Around 1,000 tonnes of tar from the oil spill is believed to have washed up, covering wildlife including baby turtles and fish which have been found covered in thick black oil, which conservationists have warned could take “decades” to cleanup.
But on Monday, in what Israeli news outlets including the Times of Israel and Haaretz have described as “extraordinary” and an “unusual move”, the country’s environment ministry said a judge had issued a gag order on publishing any detail related to the investigation, including anything which could identify any suspects, the vessel involved, their destination, cargo or port of departure.
According to Haaretz, the ministry said that “publications at this sensitive stage could harm a complex investigation with international aspects”.
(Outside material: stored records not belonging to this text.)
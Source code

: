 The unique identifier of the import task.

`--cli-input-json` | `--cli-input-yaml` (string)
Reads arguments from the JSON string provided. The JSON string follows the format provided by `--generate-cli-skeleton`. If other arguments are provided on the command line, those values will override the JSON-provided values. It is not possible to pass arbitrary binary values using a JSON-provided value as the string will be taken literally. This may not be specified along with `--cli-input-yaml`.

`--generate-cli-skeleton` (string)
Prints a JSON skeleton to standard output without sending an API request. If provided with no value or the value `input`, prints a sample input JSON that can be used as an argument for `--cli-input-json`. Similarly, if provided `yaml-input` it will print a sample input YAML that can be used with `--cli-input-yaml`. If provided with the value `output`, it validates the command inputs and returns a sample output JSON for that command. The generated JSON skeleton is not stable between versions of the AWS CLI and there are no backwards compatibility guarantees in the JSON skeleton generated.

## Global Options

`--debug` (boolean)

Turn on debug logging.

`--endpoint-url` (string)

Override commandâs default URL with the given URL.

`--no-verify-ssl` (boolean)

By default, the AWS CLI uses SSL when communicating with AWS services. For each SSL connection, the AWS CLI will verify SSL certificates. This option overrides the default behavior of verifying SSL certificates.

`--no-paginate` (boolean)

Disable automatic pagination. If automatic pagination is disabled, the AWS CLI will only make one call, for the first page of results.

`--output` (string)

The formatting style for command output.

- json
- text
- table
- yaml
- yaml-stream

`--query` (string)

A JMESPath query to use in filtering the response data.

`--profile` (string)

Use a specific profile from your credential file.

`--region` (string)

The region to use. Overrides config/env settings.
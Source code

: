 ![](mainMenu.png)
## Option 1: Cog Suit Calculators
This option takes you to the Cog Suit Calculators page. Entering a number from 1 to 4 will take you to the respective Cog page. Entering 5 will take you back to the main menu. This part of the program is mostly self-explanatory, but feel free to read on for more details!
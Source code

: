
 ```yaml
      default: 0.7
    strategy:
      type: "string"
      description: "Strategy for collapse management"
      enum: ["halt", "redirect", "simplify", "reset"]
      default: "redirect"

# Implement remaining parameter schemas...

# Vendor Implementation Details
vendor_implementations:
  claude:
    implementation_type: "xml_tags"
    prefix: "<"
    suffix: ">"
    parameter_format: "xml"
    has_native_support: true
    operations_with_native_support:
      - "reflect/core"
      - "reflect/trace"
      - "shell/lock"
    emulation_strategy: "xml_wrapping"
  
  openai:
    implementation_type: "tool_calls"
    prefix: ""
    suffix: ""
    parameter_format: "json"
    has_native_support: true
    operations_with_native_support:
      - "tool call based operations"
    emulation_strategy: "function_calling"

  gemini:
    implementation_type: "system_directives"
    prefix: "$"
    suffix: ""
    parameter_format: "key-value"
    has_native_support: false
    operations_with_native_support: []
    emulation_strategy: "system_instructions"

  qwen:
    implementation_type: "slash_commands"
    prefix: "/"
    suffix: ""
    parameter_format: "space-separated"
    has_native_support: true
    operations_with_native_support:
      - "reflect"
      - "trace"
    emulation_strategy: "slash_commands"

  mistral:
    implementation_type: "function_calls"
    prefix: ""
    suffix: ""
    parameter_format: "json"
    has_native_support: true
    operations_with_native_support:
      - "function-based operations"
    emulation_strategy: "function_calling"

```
The ministry is leading the investigation into the cause of the oil spill, which is believed to have taken place between 6 - 10 of February, and first came to light late last week, when a 17-metre (55ft) fin whale washed up dead on a beach in southern Israel.
Speaking on Sunday before the gag order was issued, environmental protection minister Gila Gamliel said the cleanup effort would likely cost tens of millions of shekels (millions of pounds).
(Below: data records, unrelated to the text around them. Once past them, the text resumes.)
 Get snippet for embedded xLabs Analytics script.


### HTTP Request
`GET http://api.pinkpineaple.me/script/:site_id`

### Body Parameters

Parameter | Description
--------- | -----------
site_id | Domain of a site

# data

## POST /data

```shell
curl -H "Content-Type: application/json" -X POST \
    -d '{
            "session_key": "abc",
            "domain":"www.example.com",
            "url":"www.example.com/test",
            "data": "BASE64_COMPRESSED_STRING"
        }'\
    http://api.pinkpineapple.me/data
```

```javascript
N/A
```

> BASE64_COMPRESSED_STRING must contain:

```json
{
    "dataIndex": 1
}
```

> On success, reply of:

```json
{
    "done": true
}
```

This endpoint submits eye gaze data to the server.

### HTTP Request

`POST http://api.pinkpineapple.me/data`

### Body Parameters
She said: “We need to raise tens of millions of shekels that will be invested in cleaning the beaches. We have the possibility of suing the insurance company of the ship that is responsible for the pollution and we will do everything to locate it.
“Our moral obligation to the public is to locate those responsible for the event. Our goal is to open the bathing season on time. We need to look toward the future: This event and others like it in the world show us how urgent it is to wean ourselves from polluting fuels and move toward renewable energy.”
Neighbouring Lebanon has also reported oily beaches.
The ministry said it received no prior warning from any international organisations about the spill.
The true scale of the disaster remains unknown as greater quantities of tar could still be at sea and may yet be washed onto beaches.
According to The Times of Israel, European organisations assisting Israel with inquiries could pinpoint a suspect “possibly soon” and those responsible could be held to account.
Meanwhile, nine local authorities in Israel have had to pause essential clean up work after the Finance Ministry refused to approve a programme and budget submitted by the Environmental Protection Ministry.
On Monday evening, a cabinet meeting to discuss emergency funding for the cleanup “saw political mudslinging”, the paper said, and the continued refusal of the Finance Ministry to approve the Environmental Protection Ministry’s request.
The meeting reportedly ended without a decision and further negotiations were expected to take place later on Tuesday.
On Sunday, the environment ministry urged Israelis to stay away from the beaches, citing serious health hazards posed by the tar.
Israel’s Nature and Parks Authority has described it as one of the country’s "worst ecological disasters" to date, according to AP.